Quelques jours après la reprise de la Premier League, nous vous proposons de partir avec nous, faire un tour du côté du Royaume de sa majesté pour y dénicher les pépites de demain… et d’aujourd’hui. La règle est simple, trouver un joueur de chaque club né en 2001 ou après et ayant des chances de se montrer dès cette saison avec les pros. Aujourd’hui, deuxième épisode de notre série. Nous continuerons notre tour de Londres (Crystal Palace, Fulham) puis nous irons un peu plus au nord faire quelques escales à Liverpool (Everton), Leeds et Leicester.

Retrouvez la 1ère partie, ici.

Crystal Palace : Brandon Pierrick, se faire une place dans l’ombre d’Eze, Zaha et Townsend

Brandon Pierrick après un triplé inscrit en U23, la saison dernière. (cpfc.uk)

Milieu offensif capable d’également jouer sur les côtés ou en soutien de l’attaquant, Brandon Pierrick (né le 10 décembre 2001) est, depuis cette saison, membre de l’équipe première après avoir joué quelques minutes en Premier League, la saison dernière.
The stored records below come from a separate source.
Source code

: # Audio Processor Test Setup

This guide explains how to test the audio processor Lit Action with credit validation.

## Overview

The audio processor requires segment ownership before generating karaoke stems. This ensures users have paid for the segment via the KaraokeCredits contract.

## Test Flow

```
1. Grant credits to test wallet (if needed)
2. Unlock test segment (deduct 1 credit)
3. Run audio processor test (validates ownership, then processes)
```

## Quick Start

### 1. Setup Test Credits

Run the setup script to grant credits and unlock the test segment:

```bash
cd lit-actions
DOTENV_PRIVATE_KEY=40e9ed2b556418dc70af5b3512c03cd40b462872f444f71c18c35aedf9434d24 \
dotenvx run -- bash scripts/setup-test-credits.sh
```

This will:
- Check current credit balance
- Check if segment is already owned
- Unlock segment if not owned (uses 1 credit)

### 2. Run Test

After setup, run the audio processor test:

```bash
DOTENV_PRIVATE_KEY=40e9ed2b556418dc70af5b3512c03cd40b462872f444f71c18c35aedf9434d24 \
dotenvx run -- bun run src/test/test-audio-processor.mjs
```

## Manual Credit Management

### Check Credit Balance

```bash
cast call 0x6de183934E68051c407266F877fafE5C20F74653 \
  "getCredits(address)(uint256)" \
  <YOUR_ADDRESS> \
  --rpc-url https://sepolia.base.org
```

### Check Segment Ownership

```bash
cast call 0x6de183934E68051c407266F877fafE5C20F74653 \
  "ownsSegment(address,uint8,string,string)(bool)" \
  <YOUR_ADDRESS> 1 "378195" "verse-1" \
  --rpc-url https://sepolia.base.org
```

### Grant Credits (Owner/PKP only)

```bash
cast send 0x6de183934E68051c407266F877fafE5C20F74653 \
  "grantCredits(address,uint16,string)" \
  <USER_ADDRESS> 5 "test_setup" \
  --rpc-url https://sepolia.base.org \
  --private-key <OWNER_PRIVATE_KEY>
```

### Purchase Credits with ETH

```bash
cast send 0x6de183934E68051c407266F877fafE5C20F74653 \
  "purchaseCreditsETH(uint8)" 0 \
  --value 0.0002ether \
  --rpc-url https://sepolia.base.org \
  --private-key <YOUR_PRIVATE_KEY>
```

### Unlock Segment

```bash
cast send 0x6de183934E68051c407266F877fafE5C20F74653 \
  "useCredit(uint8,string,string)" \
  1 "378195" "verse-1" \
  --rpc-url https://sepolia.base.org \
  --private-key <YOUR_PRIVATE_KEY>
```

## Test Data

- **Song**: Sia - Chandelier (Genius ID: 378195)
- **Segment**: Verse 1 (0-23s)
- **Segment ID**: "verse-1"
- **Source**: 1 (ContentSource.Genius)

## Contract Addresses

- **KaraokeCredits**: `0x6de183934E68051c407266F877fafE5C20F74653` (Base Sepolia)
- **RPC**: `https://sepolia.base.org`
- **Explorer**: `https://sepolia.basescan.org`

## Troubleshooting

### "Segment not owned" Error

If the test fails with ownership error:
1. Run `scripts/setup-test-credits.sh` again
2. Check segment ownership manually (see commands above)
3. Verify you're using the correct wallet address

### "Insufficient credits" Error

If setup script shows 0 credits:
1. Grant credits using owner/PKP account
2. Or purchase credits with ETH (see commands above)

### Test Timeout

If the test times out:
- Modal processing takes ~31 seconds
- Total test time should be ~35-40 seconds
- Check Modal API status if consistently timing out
Adoubé par son capitaine, Luka Milivojevic, lorsque pour ses premières minutes joués en pro face à Norwich, le 1er janvier dernier et à peine entré en jeu, le jeune anglais parvient à être l’instigateur de l’égalisation dans les ultimes minutes d’un match très important face à un concurrent : « L’impact de Brandon dans les 10 dernières minutes a été excellent. Il a changé le cours du match, Brandon a créé l’occasion pour Wilf (Wilfried Zaha) de croiser pour Connor (Connor Wickham). » Ultra rapide, virevoltant balle au pied et doté d’une très bonne vision du jeu, Pierrick est dans la droite lignée de ses milieux offensifs/ailiers anglais de sa génération, capable de savoir tout faire et qui n’ont pas froid aux yeux.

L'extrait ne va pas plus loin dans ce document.